# [Assigned task]
Beneath this task are records; print exactly the stretch of them from the line with "Because the peer" through the line with "takes the median", both ends included.

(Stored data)
========
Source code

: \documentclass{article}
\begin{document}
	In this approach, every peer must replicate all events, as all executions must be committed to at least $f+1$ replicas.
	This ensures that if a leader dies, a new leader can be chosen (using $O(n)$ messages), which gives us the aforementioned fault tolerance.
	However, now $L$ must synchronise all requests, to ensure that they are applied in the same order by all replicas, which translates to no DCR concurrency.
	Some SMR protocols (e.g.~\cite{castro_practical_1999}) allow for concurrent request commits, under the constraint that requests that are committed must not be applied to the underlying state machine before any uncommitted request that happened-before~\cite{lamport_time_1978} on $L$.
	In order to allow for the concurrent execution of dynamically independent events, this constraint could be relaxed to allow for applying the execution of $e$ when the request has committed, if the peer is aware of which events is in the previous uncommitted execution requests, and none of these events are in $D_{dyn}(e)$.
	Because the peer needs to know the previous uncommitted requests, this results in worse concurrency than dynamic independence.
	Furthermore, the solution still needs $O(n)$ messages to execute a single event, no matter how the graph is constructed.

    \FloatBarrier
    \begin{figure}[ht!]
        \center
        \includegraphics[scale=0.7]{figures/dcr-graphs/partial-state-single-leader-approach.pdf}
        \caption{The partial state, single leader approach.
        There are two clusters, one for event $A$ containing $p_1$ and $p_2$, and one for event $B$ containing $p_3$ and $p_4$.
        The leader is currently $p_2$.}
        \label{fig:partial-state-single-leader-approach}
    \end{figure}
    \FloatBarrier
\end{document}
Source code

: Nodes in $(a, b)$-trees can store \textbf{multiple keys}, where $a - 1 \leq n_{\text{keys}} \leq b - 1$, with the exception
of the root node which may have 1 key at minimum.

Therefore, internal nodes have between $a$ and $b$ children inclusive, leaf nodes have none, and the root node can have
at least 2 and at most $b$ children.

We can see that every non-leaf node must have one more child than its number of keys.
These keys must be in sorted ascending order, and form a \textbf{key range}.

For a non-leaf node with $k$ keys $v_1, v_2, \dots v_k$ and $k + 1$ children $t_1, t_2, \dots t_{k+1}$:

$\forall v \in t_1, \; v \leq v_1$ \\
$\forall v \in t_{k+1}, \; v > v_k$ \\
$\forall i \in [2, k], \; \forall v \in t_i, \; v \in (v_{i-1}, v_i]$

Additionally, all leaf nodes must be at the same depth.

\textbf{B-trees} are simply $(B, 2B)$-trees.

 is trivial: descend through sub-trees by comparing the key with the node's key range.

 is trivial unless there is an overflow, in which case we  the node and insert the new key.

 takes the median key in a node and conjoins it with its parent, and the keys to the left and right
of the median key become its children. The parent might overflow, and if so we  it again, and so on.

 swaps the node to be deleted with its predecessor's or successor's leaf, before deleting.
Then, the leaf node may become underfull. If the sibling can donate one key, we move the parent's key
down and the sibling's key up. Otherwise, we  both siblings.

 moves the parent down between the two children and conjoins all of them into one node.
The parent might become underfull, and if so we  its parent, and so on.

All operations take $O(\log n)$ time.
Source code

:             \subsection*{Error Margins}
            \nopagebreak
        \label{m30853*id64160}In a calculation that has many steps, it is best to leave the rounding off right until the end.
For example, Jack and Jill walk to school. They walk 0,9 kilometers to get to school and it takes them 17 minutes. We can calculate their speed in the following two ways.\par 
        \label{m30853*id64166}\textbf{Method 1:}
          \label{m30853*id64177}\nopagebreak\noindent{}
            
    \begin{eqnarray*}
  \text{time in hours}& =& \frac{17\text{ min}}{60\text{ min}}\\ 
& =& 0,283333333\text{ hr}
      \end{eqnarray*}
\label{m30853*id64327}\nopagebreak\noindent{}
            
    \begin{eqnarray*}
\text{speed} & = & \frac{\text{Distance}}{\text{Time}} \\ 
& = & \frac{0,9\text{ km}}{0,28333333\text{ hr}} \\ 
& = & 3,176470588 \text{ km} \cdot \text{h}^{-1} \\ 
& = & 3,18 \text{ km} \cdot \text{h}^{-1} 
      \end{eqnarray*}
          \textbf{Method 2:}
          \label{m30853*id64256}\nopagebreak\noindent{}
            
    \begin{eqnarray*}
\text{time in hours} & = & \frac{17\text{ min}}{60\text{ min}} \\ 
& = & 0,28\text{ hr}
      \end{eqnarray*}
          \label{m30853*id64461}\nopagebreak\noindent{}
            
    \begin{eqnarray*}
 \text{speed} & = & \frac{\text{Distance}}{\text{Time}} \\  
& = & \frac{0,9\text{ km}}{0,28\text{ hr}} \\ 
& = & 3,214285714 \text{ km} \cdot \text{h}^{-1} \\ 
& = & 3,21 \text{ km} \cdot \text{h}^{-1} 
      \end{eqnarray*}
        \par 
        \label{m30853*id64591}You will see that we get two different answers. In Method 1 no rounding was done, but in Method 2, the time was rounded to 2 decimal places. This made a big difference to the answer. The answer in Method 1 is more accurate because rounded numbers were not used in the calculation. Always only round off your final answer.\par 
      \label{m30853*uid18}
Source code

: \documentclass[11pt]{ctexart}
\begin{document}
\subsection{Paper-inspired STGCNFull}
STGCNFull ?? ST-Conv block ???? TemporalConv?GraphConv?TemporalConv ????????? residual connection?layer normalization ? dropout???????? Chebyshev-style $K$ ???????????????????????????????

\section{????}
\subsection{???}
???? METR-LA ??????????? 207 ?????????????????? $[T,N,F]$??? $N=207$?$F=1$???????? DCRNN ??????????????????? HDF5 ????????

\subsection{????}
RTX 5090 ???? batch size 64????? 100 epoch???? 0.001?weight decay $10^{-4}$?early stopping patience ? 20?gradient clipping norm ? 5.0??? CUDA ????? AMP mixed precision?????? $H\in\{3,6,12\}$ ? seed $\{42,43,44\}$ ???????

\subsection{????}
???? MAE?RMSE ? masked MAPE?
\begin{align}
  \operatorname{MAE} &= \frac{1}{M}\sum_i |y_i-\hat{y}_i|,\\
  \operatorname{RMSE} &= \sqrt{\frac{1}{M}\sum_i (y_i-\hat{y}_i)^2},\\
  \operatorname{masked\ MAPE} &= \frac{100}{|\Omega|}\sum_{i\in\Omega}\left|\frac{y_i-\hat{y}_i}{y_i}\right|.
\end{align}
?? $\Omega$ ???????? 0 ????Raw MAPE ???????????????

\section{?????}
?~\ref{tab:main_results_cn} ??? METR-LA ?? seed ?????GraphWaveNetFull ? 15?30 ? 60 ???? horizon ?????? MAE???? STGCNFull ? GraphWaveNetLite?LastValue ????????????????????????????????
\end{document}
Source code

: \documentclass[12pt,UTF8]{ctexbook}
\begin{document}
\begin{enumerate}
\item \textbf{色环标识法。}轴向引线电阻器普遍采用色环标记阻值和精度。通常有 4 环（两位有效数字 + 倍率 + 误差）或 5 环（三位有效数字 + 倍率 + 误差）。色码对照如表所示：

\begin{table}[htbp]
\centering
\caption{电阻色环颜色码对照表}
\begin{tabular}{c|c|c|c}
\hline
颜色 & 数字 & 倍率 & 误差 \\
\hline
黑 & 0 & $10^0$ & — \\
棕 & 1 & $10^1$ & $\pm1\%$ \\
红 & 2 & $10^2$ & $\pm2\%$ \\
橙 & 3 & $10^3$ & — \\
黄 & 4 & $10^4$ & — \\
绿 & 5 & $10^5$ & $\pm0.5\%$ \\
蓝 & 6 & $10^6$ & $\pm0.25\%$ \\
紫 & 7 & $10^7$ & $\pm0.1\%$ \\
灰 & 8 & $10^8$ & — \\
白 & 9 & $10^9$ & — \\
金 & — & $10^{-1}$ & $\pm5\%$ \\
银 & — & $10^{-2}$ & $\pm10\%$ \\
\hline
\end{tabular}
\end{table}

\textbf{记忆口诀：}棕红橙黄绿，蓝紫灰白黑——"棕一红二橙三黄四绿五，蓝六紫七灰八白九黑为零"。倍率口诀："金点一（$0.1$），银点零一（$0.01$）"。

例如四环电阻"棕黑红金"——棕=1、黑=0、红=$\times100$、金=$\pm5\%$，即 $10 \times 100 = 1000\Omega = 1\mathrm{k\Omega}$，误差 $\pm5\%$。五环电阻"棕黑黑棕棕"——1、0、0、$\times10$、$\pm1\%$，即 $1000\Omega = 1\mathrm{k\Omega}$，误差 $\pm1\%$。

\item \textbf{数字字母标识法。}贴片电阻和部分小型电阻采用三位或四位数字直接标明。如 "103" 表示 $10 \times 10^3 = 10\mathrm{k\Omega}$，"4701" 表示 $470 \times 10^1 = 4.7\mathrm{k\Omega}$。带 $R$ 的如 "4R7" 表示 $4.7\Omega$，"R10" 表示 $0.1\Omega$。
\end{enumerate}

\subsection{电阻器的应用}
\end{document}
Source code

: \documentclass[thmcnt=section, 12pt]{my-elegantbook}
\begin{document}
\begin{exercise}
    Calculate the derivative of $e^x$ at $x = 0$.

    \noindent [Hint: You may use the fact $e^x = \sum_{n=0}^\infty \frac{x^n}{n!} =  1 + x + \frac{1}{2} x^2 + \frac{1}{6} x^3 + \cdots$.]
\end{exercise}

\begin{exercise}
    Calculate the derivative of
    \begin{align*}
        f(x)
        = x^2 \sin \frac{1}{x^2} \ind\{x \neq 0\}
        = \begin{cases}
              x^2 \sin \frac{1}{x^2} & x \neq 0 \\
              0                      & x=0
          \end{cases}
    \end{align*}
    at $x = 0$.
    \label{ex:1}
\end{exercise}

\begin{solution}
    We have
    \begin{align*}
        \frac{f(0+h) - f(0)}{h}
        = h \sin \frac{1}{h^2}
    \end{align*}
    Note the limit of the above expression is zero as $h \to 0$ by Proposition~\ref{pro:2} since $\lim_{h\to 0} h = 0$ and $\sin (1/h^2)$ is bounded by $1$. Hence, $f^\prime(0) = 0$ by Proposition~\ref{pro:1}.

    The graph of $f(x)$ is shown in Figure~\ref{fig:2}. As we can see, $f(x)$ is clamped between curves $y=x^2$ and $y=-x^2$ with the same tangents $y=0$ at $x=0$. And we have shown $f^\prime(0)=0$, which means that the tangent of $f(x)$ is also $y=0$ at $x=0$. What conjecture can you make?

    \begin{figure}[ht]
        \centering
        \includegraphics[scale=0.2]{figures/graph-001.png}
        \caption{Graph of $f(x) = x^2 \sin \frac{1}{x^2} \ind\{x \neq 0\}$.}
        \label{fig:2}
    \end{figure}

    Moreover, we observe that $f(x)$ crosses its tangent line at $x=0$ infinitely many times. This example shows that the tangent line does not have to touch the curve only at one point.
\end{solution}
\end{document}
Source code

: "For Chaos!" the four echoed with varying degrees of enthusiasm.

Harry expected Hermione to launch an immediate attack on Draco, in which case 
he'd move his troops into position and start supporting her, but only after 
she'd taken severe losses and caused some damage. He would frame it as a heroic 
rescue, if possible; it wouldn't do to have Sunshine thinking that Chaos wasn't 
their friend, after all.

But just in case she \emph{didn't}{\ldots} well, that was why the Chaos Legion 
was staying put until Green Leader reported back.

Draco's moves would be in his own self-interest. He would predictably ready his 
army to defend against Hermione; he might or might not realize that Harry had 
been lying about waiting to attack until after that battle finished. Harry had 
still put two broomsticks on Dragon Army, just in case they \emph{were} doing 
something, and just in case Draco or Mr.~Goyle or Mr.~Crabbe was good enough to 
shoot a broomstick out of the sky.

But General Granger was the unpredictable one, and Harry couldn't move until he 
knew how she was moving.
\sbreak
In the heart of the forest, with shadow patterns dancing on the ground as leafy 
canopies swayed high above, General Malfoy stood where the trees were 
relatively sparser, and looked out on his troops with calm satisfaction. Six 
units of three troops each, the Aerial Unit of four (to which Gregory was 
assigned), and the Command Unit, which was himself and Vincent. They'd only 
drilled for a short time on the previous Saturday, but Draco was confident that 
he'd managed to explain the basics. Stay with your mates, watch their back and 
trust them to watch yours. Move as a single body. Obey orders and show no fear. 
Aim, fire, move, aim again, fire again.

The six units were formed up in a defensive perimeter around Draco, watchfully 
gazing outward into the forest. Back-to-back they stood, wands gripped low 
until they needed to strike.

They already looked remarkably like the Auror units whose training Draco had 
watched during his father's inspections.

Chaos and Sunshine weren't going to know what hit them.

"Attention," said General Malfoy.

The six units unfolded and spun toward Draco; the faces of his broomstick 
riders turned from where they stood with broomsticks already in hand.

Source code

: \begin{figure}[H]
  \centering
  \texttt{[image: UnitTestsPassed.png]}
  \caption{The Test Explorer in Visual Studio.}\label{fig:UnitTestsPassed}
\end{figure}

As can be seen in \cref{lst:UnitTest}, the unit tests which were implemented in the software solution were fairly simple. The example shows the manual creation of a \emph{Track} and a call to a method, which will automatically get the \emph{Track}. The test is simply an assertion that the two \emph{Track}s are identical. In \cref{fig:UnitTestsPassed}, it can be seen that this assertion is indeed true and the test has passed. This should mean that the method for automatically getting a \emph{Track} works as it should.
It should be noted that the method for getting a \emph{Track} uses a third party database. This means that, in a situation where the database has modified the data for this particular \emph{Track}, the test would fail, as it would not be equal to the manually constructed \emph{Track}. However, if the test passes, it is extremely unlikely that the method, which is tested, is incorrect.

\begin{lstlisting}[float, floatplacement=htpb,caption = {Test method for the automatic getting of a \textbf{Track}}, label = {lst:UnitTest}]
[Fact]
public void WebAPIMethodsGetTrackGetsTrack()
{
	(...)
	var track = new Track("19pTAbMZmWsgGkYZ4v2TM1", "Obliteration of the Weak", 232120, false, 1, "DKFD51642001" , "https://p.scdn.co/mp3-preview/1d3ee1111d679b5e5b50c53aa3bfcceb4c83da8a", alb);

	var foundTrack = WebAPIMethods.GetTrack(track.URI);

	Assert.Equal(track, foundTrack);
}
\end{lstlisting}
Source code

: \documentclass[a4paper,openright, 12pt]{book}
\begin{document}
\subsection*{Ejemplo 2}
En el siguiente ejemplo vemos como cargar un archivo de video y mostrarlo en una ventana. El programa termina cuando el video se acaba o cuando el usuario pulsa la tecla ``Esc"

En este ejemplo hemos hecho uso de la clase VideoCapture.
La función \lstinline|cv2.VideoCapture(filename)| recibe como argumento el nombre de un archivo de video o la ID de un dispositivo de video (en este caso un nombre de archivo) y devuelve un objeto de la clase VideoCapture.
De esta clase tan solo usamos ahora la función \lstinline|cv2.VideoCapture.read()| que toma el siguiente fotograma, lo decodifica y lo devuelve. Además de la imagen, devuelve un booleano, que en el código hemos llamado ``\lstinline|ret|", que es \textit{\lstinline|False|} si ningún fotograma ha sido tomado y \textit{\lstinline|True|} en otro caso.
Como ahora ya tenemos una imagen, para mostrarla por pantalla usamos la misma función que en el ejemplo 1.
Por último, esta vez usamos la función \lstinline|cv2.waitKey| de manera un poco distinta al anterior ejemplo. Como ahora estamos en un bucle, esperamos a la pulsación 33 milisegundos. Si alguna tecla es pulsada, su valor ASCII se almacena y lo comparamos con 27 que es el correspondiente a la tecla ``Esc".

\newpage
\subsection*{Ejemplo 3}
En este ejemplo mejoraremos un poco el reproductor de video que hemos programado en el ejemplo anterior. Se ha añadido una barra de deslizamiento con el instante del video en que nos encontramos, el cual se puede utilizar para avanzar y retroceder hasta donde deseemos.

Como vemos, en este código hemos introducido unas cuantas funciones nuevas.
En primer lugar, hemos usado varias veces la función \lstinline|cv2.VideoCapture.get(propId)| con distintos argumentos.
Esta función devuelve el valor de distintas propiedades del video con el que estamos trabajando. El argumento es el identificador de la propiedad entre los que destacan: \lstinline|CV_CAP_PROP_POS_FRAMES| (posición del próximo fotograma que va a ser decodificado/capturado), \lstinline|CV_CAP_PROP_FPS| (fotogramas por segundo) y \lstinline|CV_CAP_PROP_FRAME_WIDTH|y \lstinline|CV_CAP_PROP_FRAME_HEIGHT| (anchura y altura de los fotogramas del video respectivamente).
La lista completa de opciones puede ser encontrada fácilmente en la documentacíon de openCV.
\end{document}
========
# [Output below]
	Because the peer needs to know the previous uncommitted requests, this results in worse concurrency than dynamic independence.
	Furthermore, the solution still needs $O(n)$ messages to execute a single event, no matter how the graph is constructed.

    \FloatBarrier
    \begin{figure}[ht!]
        \center
        \includegraphics[scale=0.7]{figures/dcr-graphs/partial-state-single-leader-approach.pdf}
        \caption{The partial state, single leader approach.
        There are two clusters, one for event $A$ containing $p_1$ and $p_2$, and one for event $B$ containing $p_3$ and $p_4$.
        The leader is currently $p_2$.}
        \label{fig:partial-state-single-leader-approach}
    \end{figure}
    \FloatBarrier
\end{document}
Source code

: Nodes in $(a, b)$-trees can store \textbf{multiple keys}, where $a - 1 \leq n_{\text{keys}} \leq b - 1$, with the exception
of the root node which may have 1 key at minimum.

Therefore, internal nodes have between $a$ and $b$ children inclusive, leaf nodes have none, and the root node can have
at least 2 and at most $b$ children.

We can see that every non-leaf node must have one more child than its number of keys.
These keys must be in sorted ascending order, and form a \textbf{key range}.

For a non-leaf node with $k$ keys $v_1, v_2, \dots v_k$ and $k + 1$ children $t_1, t_2, \dots t_{k+1}$:

$\forall v \in t_1, \; v \leq v_1$ \\
$\forall v \in t_{k+1}, \; v > v_k$ \\
$\forall i \in [2, k], \; \forall v \in t_i, \; v \in (v_{i-1}, v_i]$

Additionally, all leaf nodes must be at the same depth.

\textbf{B-trees} are simply $(B, 2B)$-trees.

 is trivial: descend through sub-trees by comparing the key with the node's key range.

 is trivial unless there is an overflow, in which case we  the node and insert the new key.

 takes the median key in a node and conjoins it with its parent, and the keys to the left and right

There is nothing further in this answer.